What needs to be done:
Below are records to be repeated exactly. Leave their pictures behind.

Dataset entries:

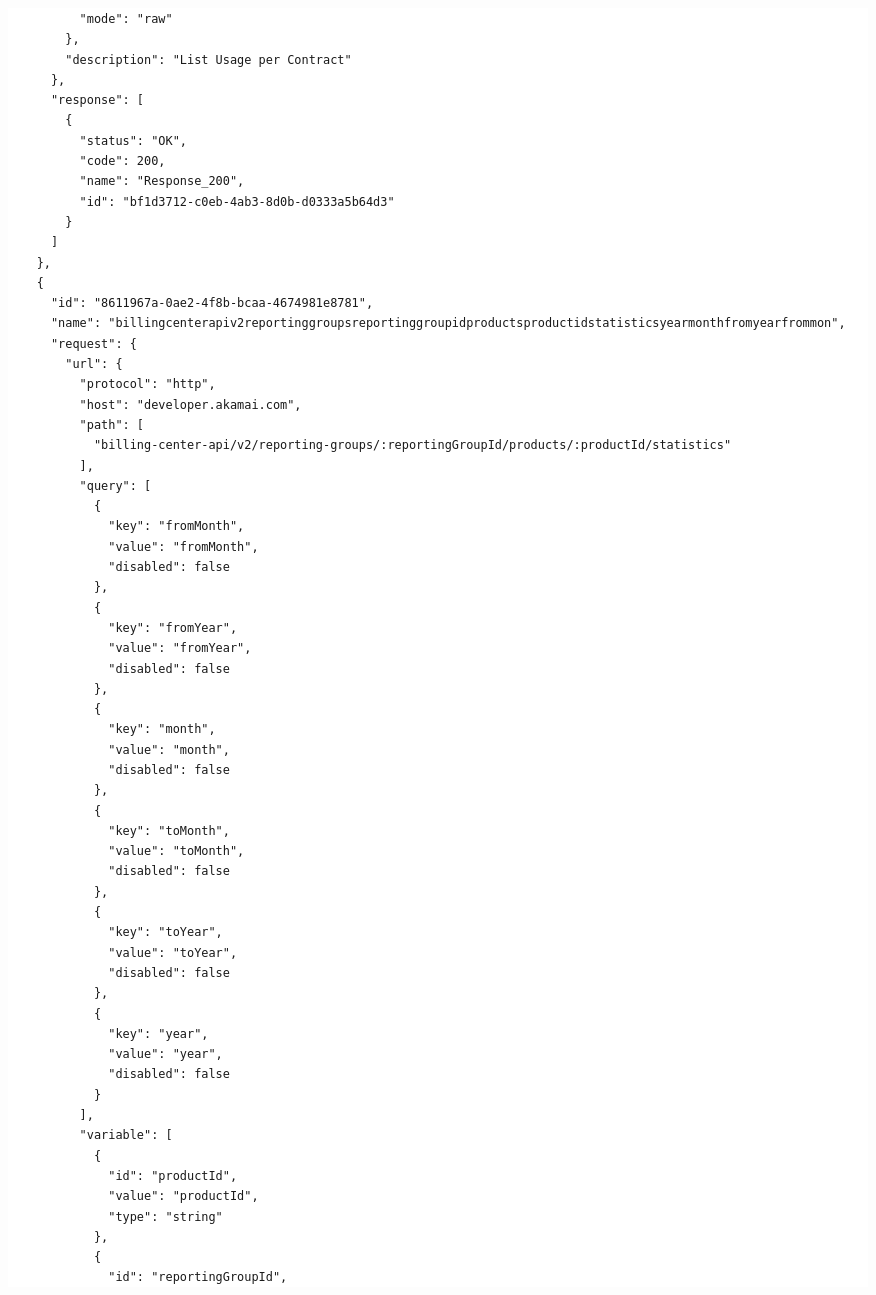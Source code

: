               "mode": "raw"
            },
            "description": "List Usage per Contract"
          },
          "response": [
            {
              "status": "OK",
              "code": 200,
              "name": "Response_200",
              "id": "bf1d3712-c0eb-4ab3-8d0b-d0333a5b64d3"
            }
          ]
        },
        {
          "id": "8611967a-0ae2-4f8b-bcaa-4674981e8781",
          "name": "billingcenterapiv2reportinggroupsreportinggroupidproductsproductidstatisticsyearmonthfromyearfrommon",
          "request": {
            "url": {
              "protocol": "http",
              "host": "developer.akamai.com",
              "path": [
                "billing-center-api/v2/reporting-groups/:reportingGroupId/products/:productId/statistics"
              ],
              "query": [
                {
                  "key": "fromMonth",
                  "value": "fromMonth",
                  "disabled": false
                },
                {
                  "key": "fromYear",
                  "value": "fromYear",
                  "disabled": false
                },
                {
                  "key": "month",
                  "value": "month",
                  "disabled": false
                },
                {
                  "key": "toMonth",
                  "value": "toMonth",
                  "disabled": false
                },
                {
                  "key": "toYear",
                  "value": "toYear",
                  "disabled": false
                },
                {
                  "key": "year",
                  "value": "year",
                  "disabled": false
                }
              ],
              "variable": [
                {
                  "id": "productId",
                  "value": "productId",
                  "type": "string"
                },
                {
                  "id": "reportingGroupId",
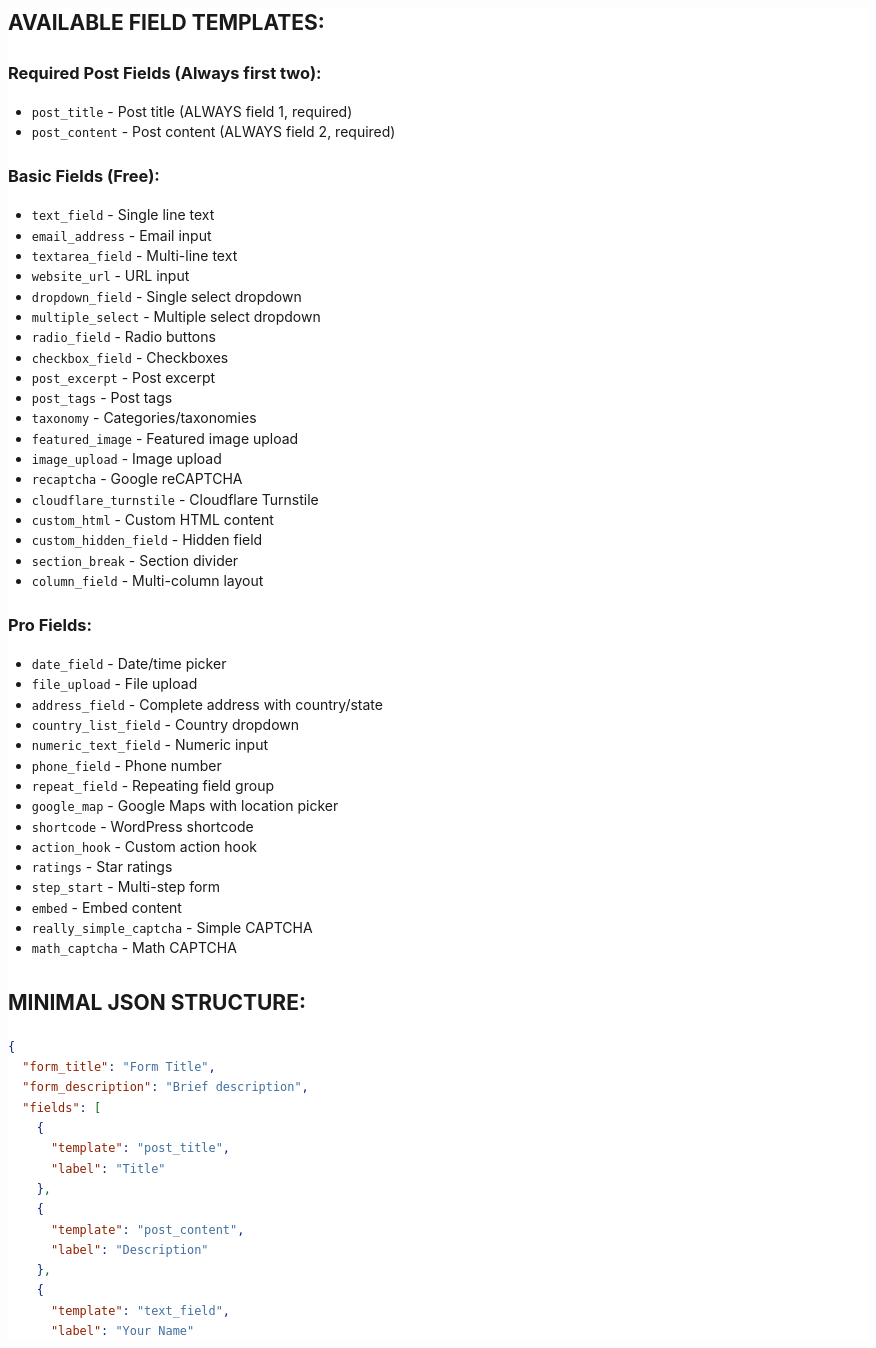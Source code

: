 ## AVAILABLE FIELD TEMPLATES:

### Required Post Fields (Always first two):
- `post_title` - Post title (ALWAYS field 1, required)
- `post_content` - Post content (ALWAYS field 2, required)

### Basic Fields (Free):
- `text_field` - Single line text
- `email_address` - Email input
- `textarea_field` - Multi-line text
- `website_url` - URL input
- `dropdown_field` - Single select dropdown
- `multiple_select` - Multiple select dropdown
- `radio_field` - Radio buttons
- `checkbox_field` - Checkboxes
- `post_excerpt` - Post excerpt
- `post_tags` - Post tags
- `taxonomy` - Categories/taxonomies
- `featured_image` - Featured image upload
- `image_upload` - Image upload
- `recaptcha` - Google reCAPTCHA
- `cloudflare_turnstile` - Cloudflare Turnstile
- `custom_html` - Custom HTML content
- `custom_hidden_field` - Hidden field
- `section_break` - Section divider
- `column_field` - Multi-column layout

### Pro Fields:
- `date_field` - Date/time picker
- `file_upload` - File upload
- `address_field` - Complete address with country/state
- `country_list_field` - Country dropdown
- `numeric_text_field` - Numeric input
- `phone_field` - Phone number
- `repeat_field` - Repeating field group
- `google_map` - Google Maps with location picker
- `shortcode` - WordPress shortcode
- `action_hook` - Custom action hook
- `ratings` - Star ratings
- `step_start` - Multi-step form
- `embed` - Embed content
- `really_simple_captcha` - Simple CAPTCHA
- `math_captcha` - Math CAPTCHA

## MINIMAL JSON STRUCTURE:

```json
{
  "form_title": "Form Title",
  "form_description": "Brief description",
  "fields": [
    {
      "template": "post_title",
      "label": "Title"
    },
    {
      "template": "post_content",
      "label": "Description"
    },
    {
      "template": "text_field",
      "label": "Your Name"
```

Task output:
Source code

:               "mode": "raw"
            },
            "description": "List Usage per Contract"
          },
          "response": [
            {
              "status": "OK",
              "code": 200,
              "name": "Response_200",
              "id": "bf1d3712-c0eb-4ab3-8d0b-d0333a5b64d3"
            }
          ]
        },
        {
          "id": "8611967a-0ae2-4f8b-bcaa-4674981e8781",
          "name": "billingcenterapiv2reportinggroupsreportinggroupidproductsproductidstatisticsyearmonthfromyearfrommon",
          "request": {
            "url": {
              "protocol": "http",
              "host": "developer.akamai.com",
              "path": [
                "billing-center-api/v2/reporting-groups/:reportingGroupId/products/:productId/statistics"
              ],
              "query": [
                {
                  "key": "fromMonth",
                  "value": "fromMonth",
                  "disabled": false
                },
                {
                  "key": "fromYear",
                  "value": "fromYear",
                  "disabled": false
                },
                {
                  "key": "month",
                  "value": "month",
                  "disabled": false
                },
                {
                  "key": "toMonth",
                  "value": "toMonth",
                  "disabled": false
                },
                {
                  "key": "toYear",
                  "value": "toYear",
                  "disabled": false
                },
                {
                  "key": "year",
                  "value": "year",
                  "disabled": false
                }
              ],
              "variable": [
                {
                  "id": "productId",
                  "value": "productId",
                  "type": "string"
                },
                {
                  "id": "reportingGroupId",
Source code

: ## AVAILABLE FIELD TEMPLATES:

### Required Post Fields (Always first two):
- `post_title` - Post title (ALWAYS field 1, required)
- `post_content` - Post content (ALWAYS field 2, required)

### Basic Fields (Free):
- `text_field` - Single line text
- `email_address` - Email input
- `textarea_field` - Multi-line text
- `website_url` - URL input
- `dropdown_field` - Single select dropdown
- `multiple_select` - Multiple select dropdown
- `radio_field` - Radio buttons
- `checkbox_field` - Checkboxes
- `post_excerpt` - Post excerpt
- `post_tags` - Post tags
- `taxonomy` - Categories/taxonomies
- `featured_image` - Featured image upload
- `image_upload` - Image upload
- `recaptcha` - Google reCAPTCHA
- `cloudflare_turnstile` - Cloudflare Turnstile
- `custom_html` - Custom HTML content
- `custom_hidden_field` - Hidden field
- `section_break` - Section divider
- `column_field` - Multi-column layout

### Pro Fields:
- `date_field` - Date/time picker
- `file_upload` - File upload
- `address_field` - Complete address with country/state
- `country_list_field` - Country dropdown
- `numeric_text_field` - Numeric input
- `phone_field` - Phone number
- `repeat_field` - Repeating field group
- `google_map` - Google Maps with location picker
- `shortcode` - WordPress shortcode
- `action_hook` - Custom action hook
- `ratings` - Star ratings
- `step_start` - Multi-step form
- `embed` - Embed content
- `really_simple_captcha` - Simple CAPTCHA
- `math_captcha` - Math CAPTCHA

## MINIMAL JSON STRUCTURE:

```json
{
  "form_title": "Form Title",
  "form_description": "Brief description",
  "fields": [
    {
      "template": "post_title",
      "label": "Title"
    },
    {
      "template": "post_content",
      "label": "Description"
    },
    {
      "template": "text_field",
      "label": "Your Name"
```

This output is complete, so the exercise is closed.